Because dragonflies live in water and on land. They're sensitive to changes in both. When water quality shifts, when wetlands dry up, when vegetation disappears—dragonflies feel it first. They're like a smoke detector for ecosystem collapse.
The study found 143 species but missed 79 others. How do you know those 79 are actually gone and not just hiding?
You don't, not with certainty. Some species are genuinely rare or only active in specific seasons. But when you search systematically across five states over two years and still don't find them, the absence becomes meaningful. It's a signal worth taking seriously.

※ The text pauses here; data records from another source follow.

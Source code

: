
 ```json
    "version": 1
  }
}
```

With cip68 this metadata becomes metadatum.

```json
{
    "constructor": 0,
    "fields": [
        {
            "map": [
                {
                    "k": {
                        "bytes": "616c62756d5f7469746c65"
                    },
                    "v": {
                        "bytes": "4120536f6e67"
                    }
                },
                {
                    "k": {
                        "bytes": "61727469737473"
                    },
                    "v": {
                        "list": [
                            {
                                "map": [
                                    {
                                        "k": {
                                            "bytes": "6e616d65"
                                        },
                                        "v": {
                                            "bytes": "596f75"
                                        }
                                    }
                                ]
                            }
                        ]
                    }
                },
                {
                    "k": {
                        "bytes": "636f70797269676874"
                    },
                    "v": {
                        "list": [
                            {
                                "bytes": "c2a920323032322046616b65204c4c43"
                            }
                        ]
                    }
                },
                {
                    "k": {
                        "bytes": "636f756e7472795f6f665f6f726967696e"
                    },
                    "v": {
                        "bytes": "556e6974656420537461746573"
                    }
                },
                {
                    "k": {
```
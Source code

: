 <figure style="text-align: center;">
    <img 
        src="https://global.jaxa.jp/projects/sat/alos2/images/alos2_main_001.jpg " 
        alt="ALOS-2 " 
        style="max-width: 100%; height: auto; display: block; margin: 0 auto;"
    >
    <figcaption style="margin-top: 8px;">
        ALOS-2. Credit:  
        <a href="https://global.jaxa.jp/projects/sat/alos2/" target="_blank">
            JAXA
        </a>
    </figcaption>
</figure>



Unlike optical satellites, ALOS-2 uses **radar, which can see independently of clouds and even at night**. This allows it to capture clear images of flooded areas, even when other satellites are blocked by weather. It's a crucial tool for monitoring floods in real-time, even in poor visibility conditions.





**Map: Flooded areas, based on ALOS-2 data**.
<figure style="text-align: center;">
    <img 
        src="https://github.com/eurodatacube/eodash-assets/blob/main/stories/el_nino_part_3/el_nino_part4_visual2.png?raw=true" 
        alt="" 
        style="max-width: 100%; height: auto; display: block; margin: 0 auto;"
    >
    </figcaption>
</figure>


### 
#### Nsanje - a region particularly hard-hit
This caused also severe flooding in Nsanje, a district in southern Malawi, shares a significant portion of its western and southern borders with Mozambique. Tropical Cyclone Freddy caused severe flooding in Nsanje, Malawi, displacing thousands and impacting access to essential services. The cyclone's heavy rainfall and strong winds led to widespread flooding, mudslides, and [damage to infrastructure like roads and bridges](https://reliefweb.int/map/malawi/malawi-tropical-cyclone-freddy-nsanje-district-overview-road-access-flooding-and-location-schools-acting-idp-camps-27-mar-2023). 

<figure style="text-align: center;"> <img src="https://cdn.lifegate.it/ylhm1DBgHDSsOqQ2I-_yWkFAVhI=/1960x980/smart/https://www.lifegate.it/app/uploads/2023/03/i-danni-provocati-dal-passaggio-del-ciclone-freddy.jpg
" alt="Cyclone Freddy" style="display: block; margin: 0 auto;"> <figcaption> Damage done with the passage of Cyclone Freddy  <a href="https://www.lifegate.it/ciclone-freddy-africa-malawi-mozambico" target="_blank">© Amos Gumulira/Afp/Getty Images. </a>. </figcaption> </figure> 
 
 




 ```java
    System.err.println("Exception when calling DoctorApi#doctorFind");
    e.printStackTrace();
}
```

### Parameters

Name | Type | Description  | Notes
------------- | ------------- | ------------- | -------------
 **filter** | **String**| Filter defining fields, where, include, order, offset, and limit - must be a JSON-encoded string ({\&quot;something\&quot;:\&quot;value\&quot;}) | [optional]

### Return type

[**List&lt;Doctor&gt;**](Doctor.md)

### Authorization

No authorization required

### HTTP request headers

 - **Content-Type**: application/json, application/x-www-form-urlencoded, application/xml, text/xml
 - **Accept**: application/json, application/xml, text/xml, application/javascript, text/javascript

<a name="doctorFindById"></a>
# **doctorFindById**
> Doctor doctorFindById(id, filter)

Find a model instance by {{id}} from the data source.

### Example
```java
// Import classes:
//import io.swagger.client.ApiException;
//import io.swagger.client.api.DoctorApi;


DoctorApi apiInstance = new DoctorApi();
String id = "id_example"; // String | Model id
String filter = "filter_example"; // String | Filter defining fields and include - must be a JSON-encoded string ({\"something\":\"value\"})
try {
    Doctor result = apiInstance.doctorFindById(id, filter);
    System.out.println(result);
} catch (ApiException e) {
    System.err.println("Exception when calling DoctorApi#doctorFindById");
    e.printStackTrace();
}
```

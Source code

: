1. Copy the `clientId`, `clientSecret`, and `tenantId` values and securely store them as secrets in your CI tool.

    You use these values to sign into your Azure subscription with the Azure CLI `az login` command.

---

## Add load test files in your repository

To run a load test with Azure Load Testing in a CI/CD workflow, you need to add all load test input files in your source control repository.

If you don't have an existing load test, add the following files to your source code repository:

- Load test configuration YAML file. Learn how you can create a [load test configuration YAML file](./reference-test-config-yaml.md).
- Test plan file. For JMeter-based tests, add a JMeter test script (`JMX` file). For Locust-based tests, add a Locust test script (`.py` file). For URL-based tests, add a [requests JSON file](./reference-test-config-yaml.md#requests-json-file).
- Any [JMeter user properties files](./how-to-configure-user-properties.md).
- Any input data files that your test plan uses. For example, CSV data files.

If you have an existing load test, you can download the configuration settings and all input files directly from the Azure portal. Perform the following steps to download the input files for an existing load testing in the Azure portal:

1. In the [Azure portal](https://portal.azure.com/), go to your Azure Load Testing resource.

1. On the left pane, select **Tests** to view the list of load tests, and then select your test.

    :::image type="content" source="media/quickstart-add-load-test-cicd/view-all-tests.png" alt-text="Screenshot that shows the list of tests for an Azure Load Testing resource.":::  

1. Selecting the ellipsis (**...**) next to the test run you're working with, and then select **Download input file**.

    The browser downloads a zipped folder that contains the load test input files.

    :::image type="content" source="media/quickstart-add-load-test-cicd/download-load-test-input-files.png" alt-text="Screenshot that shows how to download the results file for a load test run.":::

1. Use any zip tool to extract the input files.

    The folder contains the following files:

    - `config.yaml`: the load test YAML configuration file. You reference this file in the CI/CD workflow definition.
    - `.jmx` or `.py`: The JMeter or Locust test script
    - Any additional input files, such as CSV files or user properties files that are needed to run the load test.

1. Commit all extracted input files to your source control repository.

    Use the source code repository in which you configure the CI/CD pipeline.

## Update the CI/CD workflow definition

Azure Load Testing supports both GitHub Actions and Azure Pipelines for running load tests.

What makes the Western Ghats so special compared to other mountain ranges?
Age, mostly. These mountains are 150 million years old—older than the Himalayas. The species there have been evolving in isolation since the supercontinent broke apart. They're living fossils in a way, carrying genetic information from a world that no longer exists.
If dragonflies are declining 35 percent, what does that tell us about everything else?
It tells us the whole system is under stress. Frogs are disappearing. Endemic birds have dropped 75 percent in just over a decade. Dragonflies aren't unique victims—they're just the ones we finally decided to count carefully.
What happens if you lose a species that only exists in one place?
You lose it forever. Not just from that region—from Earth entirely. And you lose whatever role it played in that ecosystem, whatever it pollinated or regulated or kept in balance. The loss cascades in ways we often don't understand until it's too late.